WORK TO COMPLETE: Please transcribe exactly, and only, the lines of the data below between the line holding "to search requests." and the line holding "terabytes per day.", inclusive.

DATA PROVIDED:
+---+
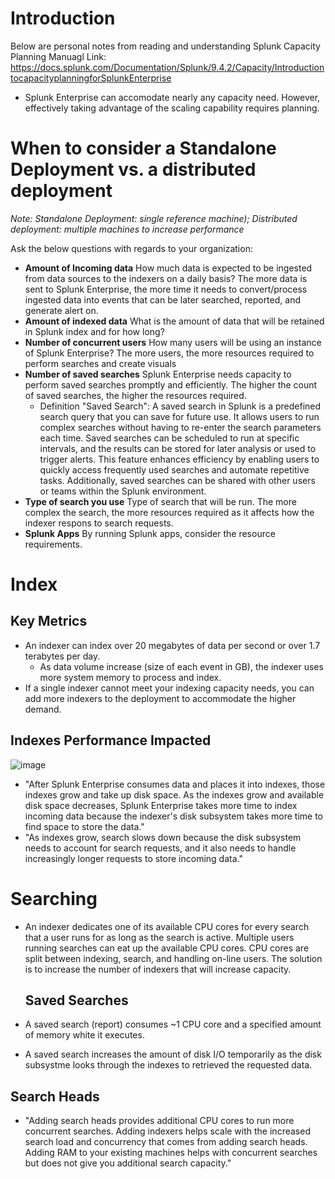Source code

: # Introduction

Below are personal notes from reading and understanding Splunk Capacity Planning Manuagl
Link: https://docs.splunk.com/Documentation/Splunk/9.4.2/Capacity/IntroductiontocapacityplanningforSplunkEnterprise

* Splunk Enterprise can accomodate nearly any capacity need. However, effectively taking advantage of the scaling capability requires planning.

# When to consider a Standalone Deployment vs. a distributed deployment

*Note: Standalone Deployment: single reference machine); Distributed deployment: multiple machines to increase performance*

Ask the below questions with regards to your organization:

* **Amount of Incoming data** How much data is expected to be ingested from data sources to the indexers on a daily basis? The more data is sent to Splunk Enterprise, the more time it needs to convert/process ingested data into events that can be later searched, reported, and generate alert on.
* **Amount of indexed data** What is the amount of data that will be retained in Splunk index and for how long?
* **Number of concurrent users** How many users will be using an instance of Splunk Enterprise? The more users, the more resources required to perform searches and create visuals
* **Number of saved searches** Splunk Enterprise needs capacity to perform saved searches promptly and efficiently. The higher the count of saved searches, the higher the resources required.
  * Definition "Saved Search": A saved search in Splunk is a predefined search query that you can save for future use. It allows users to run complex searches without having to re-enter the search parameters each time. Saved searches can be scheduled to run at specific intervals, and the results can be stored for later analysis or used to trigger alerts. This feature enhances efficiency by enabling users to quickly access frequently used searches and automate repetitive tasks. Additionally, saved searches can be shared with other users or teams within the Splunk environment.
* **Type of search you use** Type of search that will be run. The more complex the search, the more resources required as it affects how the indexer respons to search requests.
* **Splunk Apps** By running Splunk apps, consider the resource requirements.

# Index
## Key Metrics

* An indexer can index over 20 megabytes of data per second or over 1.7 terabytes per day.
  * As data volume increase (size of each event in GB), the indexer uses more system memory to process and index.
* If a single indexer cannot meet your indexing capacity needs, you can add more indexers to the deployment to accommodate the higher demand.

## Indexes Performance Impacted

![image](https://github.com/user-attachments/assets/7a322496-2c7c-4d49-b00a-3d9d31d1f412)

* "After Splunk Enterprise consumes data and places it into indexes, those indexes grow and take up disk space. As the indexes grow and available disk space decreases, Splunk Enterprise takes more time to index incoming data because the indexer's disk subsystem takes more time to find space to store the data."
* "As indexes grow, search slows down because the disk subsystem needs to account for search requests, and it also needs to handle increasingly longer requests to store incoming data."

# Searching
* An indexer dedicates one of its available CPU cores for every search that a user runs for as long as the search is active. Multiple users running searches can eat up the available CPU cores. CPU cores are split between indexing, search, and handling on-line users. The solution is to increase the number of indexers that will increase capacity.

  ## Saved Searches
* A saved search (report) consumes ~1 CPU core and a specified amount of memory white it executes.
* A saved search increases the amount of disk I/O temporarily as the disk subsystme looks through the indexes to retrieved the requested data.

## Search Heads
* "Adding search heads provides additional CPU cores to run more concurrent searches. Adding indexers helps scale with the increased search load and concurrency that comes from adding search heads. Adding RAM to your existing machines helps with concurrent searches but does not give you additional search capacity."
+---+
ANSWER SECTION:
* **Type of search you use** Type of search that will be run. The more complex the search, the more resources required as it affects how the indexer respons to search requests.
* **Splunk Apps** By running Splunk apps, consider the resource requirements.

# Index
## Key Metrics

* An indexer can index over 20 megabytes of data per second or over 1.7 terabytes per day.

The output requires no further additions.